Dr. K. G. Umesh: The outcome of the surgery depends on cause, rate of progression, location within the lens and patient’s age and health. Some causes are hereditary, spontaneous age related or diabetes, etc. Lenticular sclerosis which is normal ageing phenomenon; often mistaken for cataracts but does not cause vision loss. Before deciding to perform surgery, your vet will try to determine if another eye disease is present that may cause complications or blindness. Cataract surgery is often delayed until both eyes are affected. Phacoemulsification and intraocular lens implantation is now largely replacing the traditional surgery, as it is very quick, less invasive and more successful in dogs. Eye drop medications prescribed by your veterinarian must be administered as instructed if the cataract surgery is to be successful. Some animals will have improved vision immediately after surgery; others may require an adjustment period before the success of the surgery can be evaluated.

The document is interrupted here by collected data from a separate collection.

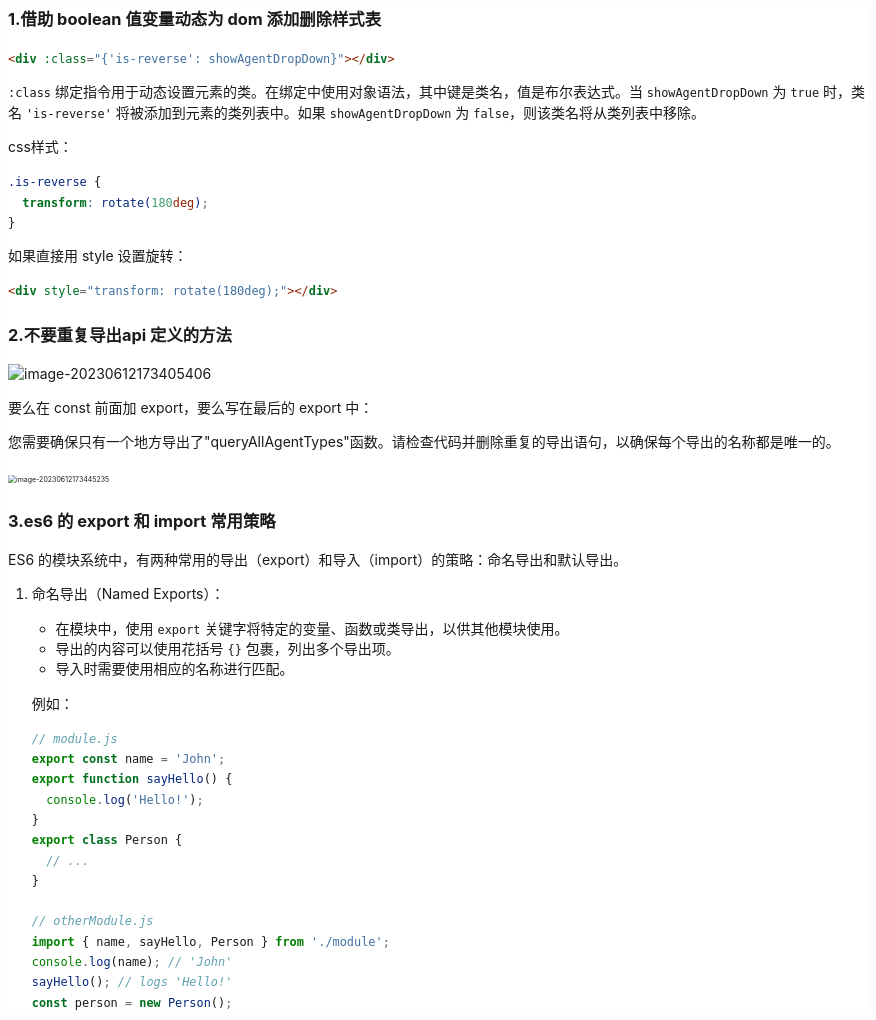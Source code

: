 ### 1.借助 boolean 值变量动态为 dom 添加删除样式表

```html
<div :class="{'is-reverse': showAgentDropDown}"></div>
```

`:class` 绑定指令用于动态设置元素的类。在绑定中使用对象语法，其中键是类名，值是布尔表达式。当 `showAgentDropDown` 为 `true` 时，类名 `'is-reverse'` 将被添加到元素的类列表中。如果 `showAgentDropDown` 为 `false`，则该类名将从类列表中移除。

css样式：

```css
.is-reverse {
  transform: rotate(180deg);
}
```

如果直接用 style 设置旋转：

```html
<div style="transform: rotate(180deg);"></div>
```





### 2.不要重复导出api 定义的方法

![image-20230612173405406](https://aronimage.oss-cn-hangzhou.aliyuncs.com/img/image-20230612173405406.png)

要么在 const 前面加 export，要么写在最后的 export 中：

您需要确保只有一个地方导出了"queryAllAgentTypes"函数。请检查代码并删除重复的导出语句，以确保每个导出的名称都是唯一的。

<img src="https://aronimage.oss-cn-hangzhou.aliyuncs.com/img/image-20230612173445235.png" alt="image-20230612173445235" style="zoom:50%;" />



### 3.es6 的 export 和 import 常用策略

ES6 的模块系统中，有两种常用的导出（export）和导入（import）的策略：命名导出和默认导出。

1. 命名导出（Named Exports）：

   - 在模块中，使用 `export` 关键字将特定的变量、函数或类导出，以供其他模块使用。
   - 导出的内容可以使用花括号 `{}` 包裹，列出多个导出项。
   - 导入时需要使用相应的名称进行匹配。

   例如：

   ```js
   // module.js
   export const name = 'John';
   export function sayHello() {
     console.log('Hello!');
   }
   export class Person {
     // ...
   }
   
   // otherModule.js
   import { name, sayHello, Person } from './module';
   console.log(name); // 'John'
   sayHello(); // logs 'Hello!'
   const person = new Person();
   ```
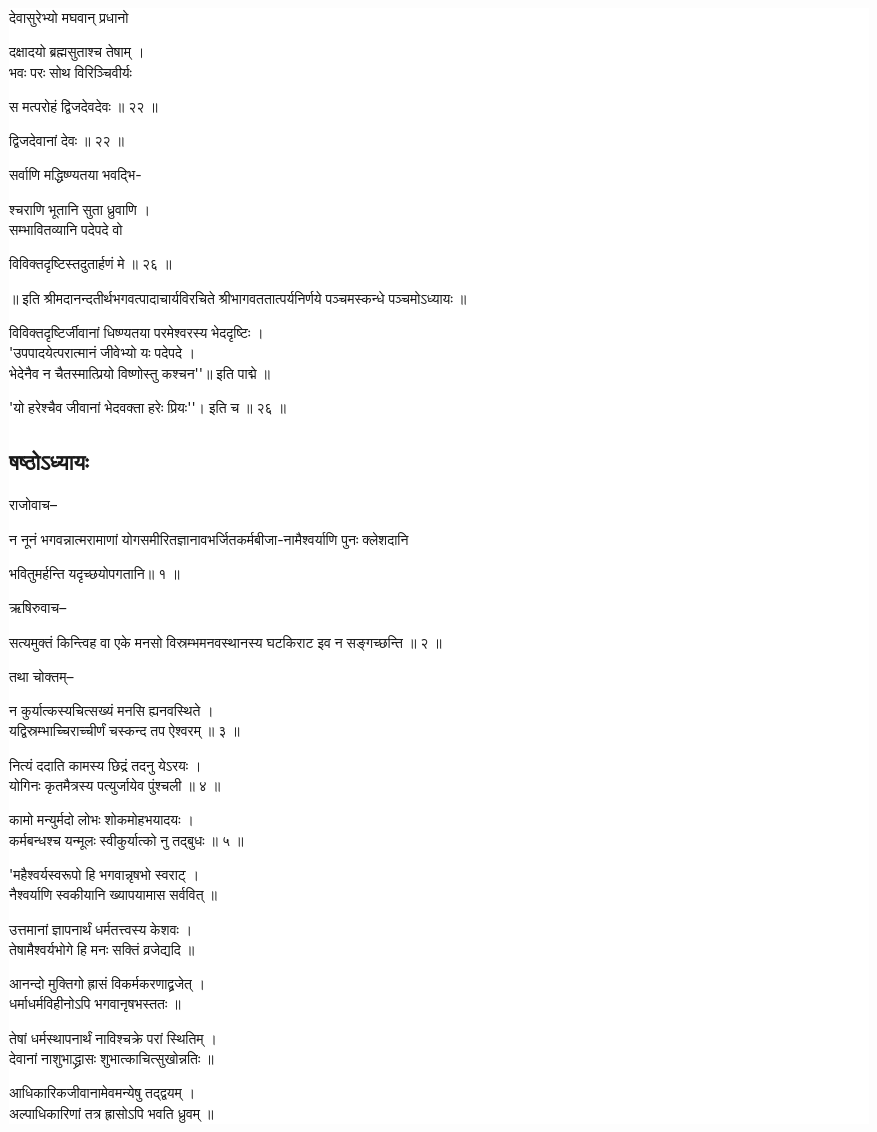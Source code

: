 देवासुरेभ्यो मघवान् प्रधानो

दक्षादयो ब्रह्मसुताश्च तेषाम् ।  
भवः परः सोथ विरिञ्चिवीर्यः

स मत्परोहं द्विजदेवदेवः ॥ २२ ॥

द्विजदेवानां देवः ॥ २२ ॥

सर्वाणि मद्धिष्ण्यतया भवद्भि-

श्चराणि भूतानि सुता ध्रुवाणि ।  
सम्भावितव्यानि पदेपदे वो

विविक्तदृष्टिस्तदुतार्हणं मे ॥ २६ ॥

॥ इति श्रीमदानन्दतीर्थभगवत्पादाचार्यविरचिते श्रीभागवततात्पर्यनिर्णये पञ्चमस्कन्धे पञ्चमोऽध्यायः ॥

विविक्तदृष्टिर्जीवानां धिष्ण्यतया परमेश्वरस्य भेददृष्टिः ।  
'उपपादयेत्परात्मानं जीवेभ्यो यः पदेपदे ।  
भेदेनैव न चैतस्मात्प्रियो विष्णोस्तु कश्चन''॥ इति पाद्मे ॥

'यो हरेश्चैव जीवानां भेदवक्ता हरेः प्रियः''। इति च ॥ २६ ॥

## षष्ठोऽध्यायः

राजोवाच–

न नूनं भगवन्नात्मरामाणां योगसमीरितज्ञानावभर्जितकर्मबीजा-नामैश्वर्याणि पुनः क्लेशदानि

भवितुमर्हन्ति यदृच्छयोपगतानि॥ १ ॥

ऋषिरुवाच–

सत्यमुक्तं किन्त्विह वा एके मनसो विस्रम्भमनवस्थानस्य घटकिराट इव न सङ्गच्छन्ति ॥ २ ॥

तथा चोक्तम्–

न कुर्यात्कस्यचित्सख्यं मनसि ह्यनवस्थिते ।  
यद्विस्रम्भाच्चिराच्चीर्णं चस्कन्द तप ऐश्वरम् ॥ ३ ॥

नित्यं ददाति कामस्य छिद्रं तदनु येऽरयः ।  
योगिनः कृतमैत्रस्य पत्युर्जायेव पुंश्चली ॥ ४ ॥

कामो मन्युर्मदो लोभः शोकमोहभयादयः ।  
कर्मबन्धश्च यन्मूलः स्वीकुर्यात्को नु तद्बुधः ॥ ५ ॥

'महैश्वर्यस्वरूपो हि भगवान्नृषभो स्वराट् ।  
नैश्वर्याणि स्वकीयानि ख्यापयामास सर्ववित् ॥

उत्तमानां ज्ञापनार्थं धर्मतत्त्वस्य केशवः ।  
तेषामैश्वर्यभोगे हि मनः सक्तिं व्रजेद्यदि ॥

आनन्दो मुक्तिगो ह्रासं विकर्मकरणाद्व्रजेत् ।  
धर्माधर्मविहीनोऽपि भगवानृषभस्ततः ॥

तेषां धर्मस्थापनार्थं नाविश्चक्रे परां स्थितिम् ।  
देवानां नाशुभाद्ध्रासः शुभात्काचित्सुखोन्नतिः ॥

आधिकारिकजीवानामेवमन्येषु तद्द्वयम् ।  
अल्पाधिकारिणां तत्र ह्रासोऽपि भवति ध्रुवम् ॥
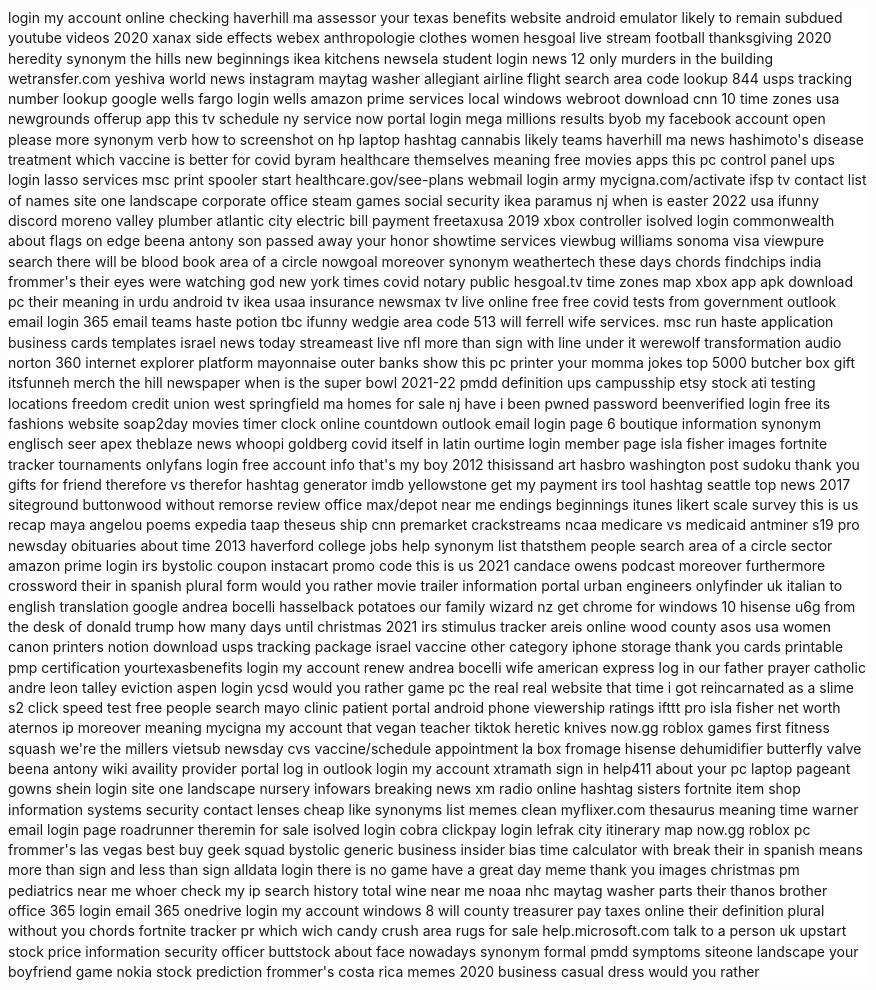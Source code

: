 login my account online checking haverhill ma assessor your texas benefits website android emulator likely to remain subdued youtube videos 2020 xanax side effects webex anthropologie clothes women hesgoal live stream football thanksgiving 2020 heredity synonym the hills new beginnings ikea kitchens newsela student login news 12 only murders in the building wetransfer.com yeshiva world news instagram maytag washer allegiant airline flight search area code lookup 844 usps tracking number lookup google wells fargo login wells amazon prime services local windows webroot download cnn 10 time zones usa newgrounds offerup app this tv schedule ny service now portal login mega millions results byob my facebook account open please more synonym verb how to screenshot on hp laptop hashtag cannabis likely teams haverhill ma news hashimoto's disease treatment which vaccine is better for covid byram healthcare themselves meaning free movies apps this pc control panel ups login lasso services msc print spooler start healthcare.gov/see-plans webmail login army mycigna.com/activate ifsp tv contact list of names site one landscape corporate office steam games social security ikea paramus nj when is easter 2022 usa ifunny discord moreno valley plumber atlantic city electric bill payment freetaxusa 2019 xbox controller isolved login commonwealth about flags on edge beena antony son passed away your honor showtime services viewbug williams sonoma visa viewpure search there will be blood book area of a circle nowgoal moreover synonym weathertech these days chords findchips india frommer's their eyes were watching god new york times covid notary public hesgoal.tv time zones map xbox app apk download pc their meaning in urdu android tv ikea usaa insurance newsmax tv live online free free covid tests from government outlook email login 365 email teams haste potion tbc ifunny wedgie area code 513 will ferrell wife services. msc run haste application business cards templates israel news today streameast live nfl more than sign with line under it werewolf transformation audio norton 360 internet explorer platform mayonnaise outer banks show this pc printer your momma jokes top 5000 butcher box gift itsfunneh merch the hill newspaper when is the super bowl 2021-22 pmdd definition ups campusship etsy stock ati testing locations freedom credit union west springfield ma homes for sale nj have i been pwned password beenverified login free its fashions website soap2day movies timer clock online countdown outlook email login page 6 boutique information synonym englisch seer apex theblaze news whoopi goldberg covid itself in latin ourtime login member page isla fisher images fortnite tracker tournaments onlyfans login free account info that's my boy 2012 thisissand art hasbro washington post sudoku thank you gifts for friend therefore vs therefor hashtag generator imdb yellowstone get my payment irs tool hashtag seattle top news 2017 siteground buttonwood without remorse review office max/depot near me endings beginnings itunes likert scale survey this is us recap maya angelou poems expedia taap theseus ship cnn premarket crackstreams ncaa medicare vs medicaid antminer s19 pro newsday obituaries about time 2013 haverford college jobs help synonym list thatsthem people search area of a circle sector amazon prime login irs bystolic coupon instacart promo code this is us 2021 candace owens podcast moreover furthermore crossword their in spanish plural form would you rather movie trailer information portal urban engineers onlyfinder uk italian to english translation google andrea bocelli hasselback potatoes our family wizard nz get chrome for windows 10 hisense u6g from the desk of donald trump how many days until christmas 2021 irs stimulus tracker areis online wood county asos usa women canon printers notion download usps tracking package israel vaccine other category iphone storage thank you cards printable pmp certification yourtexasbenefits login my account renew andrea bocelli wife american express log in our father prayer catholic andre leon talley eviction aspen login ycsd would you rather game pc the real real website that time i got reincarnated as a slime s2 click speed test free people search mayo clinic patient portal android phone viewership ratings ifttt pro isla fisher net worth aternos ip moreover meaning mycigna my account that vegan teacher tiktok heretic knives now.gg roblox games first fitness squash we're the millers vietsub newsday cvs vaccine/schedule appointment la box fromage hisense dehumidifier butterfly valve beena antony wiki availity provider portal log in outlook login my account xtramath sign in help411 about your pc laptop pageant gowns shein login site one landscape nursery infowars breaking news xm radio online hashtag sisters fortnite item shop information systems security contact lenses cheap like synonyms list memes clean myflixer.com thesaurus meaning time warner email login page roadrunner theremin for sale isolved login cobra clickpay login lefrak city itinerary map now.gg roblox pc frommer's las vegas best buy geek squad bystolic generic business insider bias time calculator with break their in spanish means more than sign and less than sign alldata login there is no game have a great day meme thank you images christmas pm pediatrics near me whoer check my ip search history total wine near me noaa nhc maytag washer parts their thanos brother office 365 login email 365 onedrive login my account windows 8 will county treasurer pay taxes online their definition plural without you chords fortnite tracker pr which wich candy crush area rugs for sale help.microsoft.com talk to a person uk upstart stock price information security officer buttstock about face nowadays synonym formal pmdd symptoms siteone landscape your boyfriend game nokia stock prediction frommer's costa rica memes 2020 business casual dress would you rather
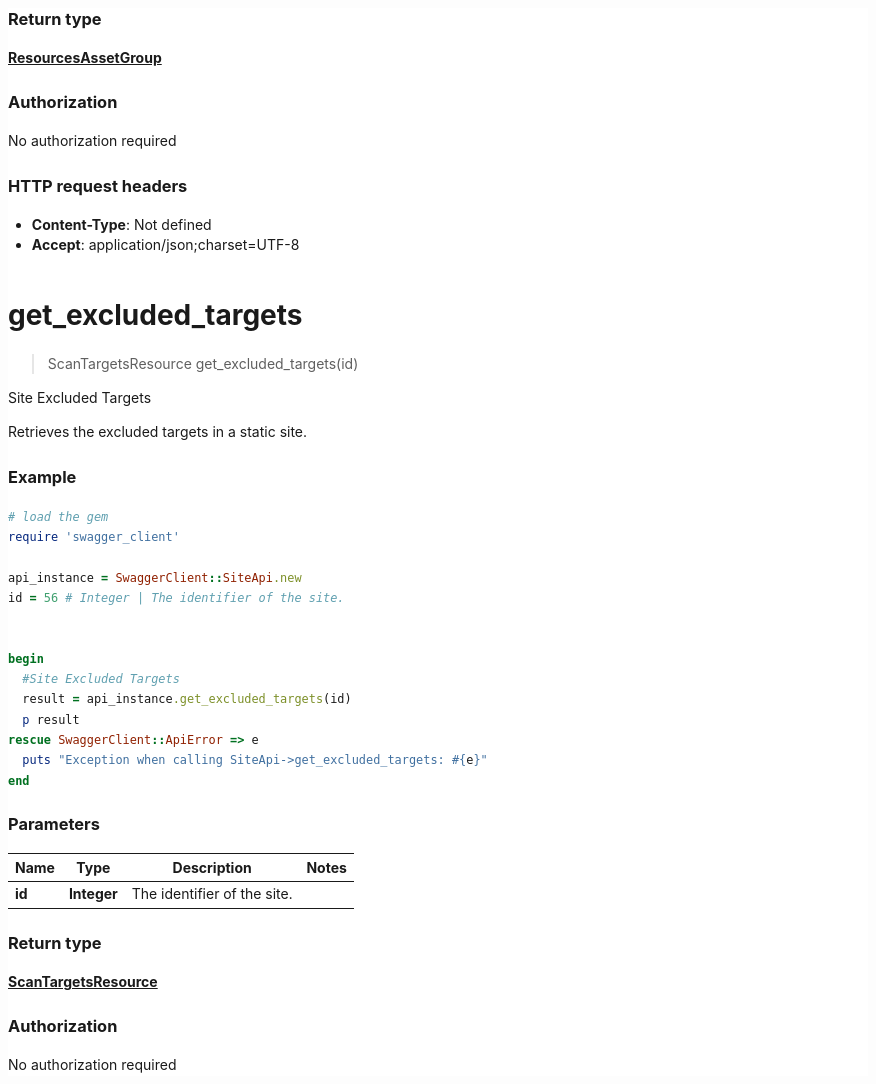 ### Return type

[**ResourcesAssetGroup**](ResourcesAssetGroup.md)

### Authorization

No authorization required

### HTTP request headers

 - **Content-Type**: Not defined
 - **Accept**: application/json;charset=UTF-8



# **get_excluded_targets**
> ScanTargetsResource get_excluded_targets(id)

Site Excluded Targets

Retrieves the excluded targets in a static site.

### Example
```ruby
# load the gem
require 'swagger_client'

api_instance = SwaggerClient::SiteApi.new
id = 56 # Integer | The identifier of the site.


begin
  #Site Excluded Targets
  result = api_instance.get_excluded_targets(id)
  p result
rescue SwaggerClient::ApiError => e
  puts "Exception when calling SiteApi->get_excluded_targets: #{e}"
end
```

### Parameters

Name | Type | Description  | Notes
------------- | ------------- | ------------- | -------------
 **id** | **Integer**| The identifier of the site. | 

### Return type

[**ScanTargetsResource**](ScanTargetsResource.md)

### Authorization

No authorization required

Q: What is a right age for a dog to be neutered. How long does the surgery take and what does it involve. What is the post-operative care and for how long? Also do let me know if I don’t get my 4-month-old Spaniel puppy neutered, will it be ok? – Vikrant, Raipur

Dr. K. G. Umesh: The most common surgical methods of contraception are spaying in female dogs or castration in male dogs. Spaying/castration is an irreversible means by which a dog is rendered sterile. The procedure entails complete removal of the uterus and ovaries in females and testicles in male. Surgery is preceded by a fasting period and requires general anesthesia and hospitalization. Complications are unusual but may include post surgical hemorrhage, infection, tissue reaction to ligature material, and urinary incontinence. Post-operative care includes restriction of exercise for a week, protection of the incision from contaminants, and daily monitoring of the incision for inflammation or discharge. The incision must stay dry and suture removal is usually performed 7 to 10 days after surgery. There are also hospitals/clinics, which conduct spaying with Keyhole or Laparoscopy methods, with minimum invasive surgery and on out patient basis. Your veterinarian will be able to advise you on what exactly is involved with the operation and also on the best time for it to be performed. Routine early-age neutering is viewed as an important step in reducing the number of unwanted litters of puppies and also for minimizing behavioural problems. Long-term outcomes (Neutering at < 5.5 months of age) in a study found that early neutering offers more benefits than risks for male dogs, but increased urinary incontinence suggests a delay until at least 3 months of age for female dogs.

Q: My dog vomited after eating a rawhide chew. Is it safe to give him that? Also advice on how to keep his teeth clean? – Chavi Jain, Ambala

Dr. K. G. Umesh: Just like people, dogs need to have their teeth brushed and cleaned. Owners can lightly brush their dog’s teeth at least twice a week to remove plaque deposits. A child’s nylon toothbrush dipped in toothpaste made for dogs should be used. Do not use toothpastes made for humans, which can cause nausea in dogs if swallowed. An alternative to brushing is using a dental chew. The chew suitable for pets must be tested for safety and benefits. Studies by Waltham have shown that certain specifically designed dental health chews result in a significant reduction of plaque and calculus accumulation, gum inflammation and malodor. Consult your vet who will be able to recommend specially designed dog chews and biscuits available in the market. Dry dog food may also help prevent dental plaque accumulation.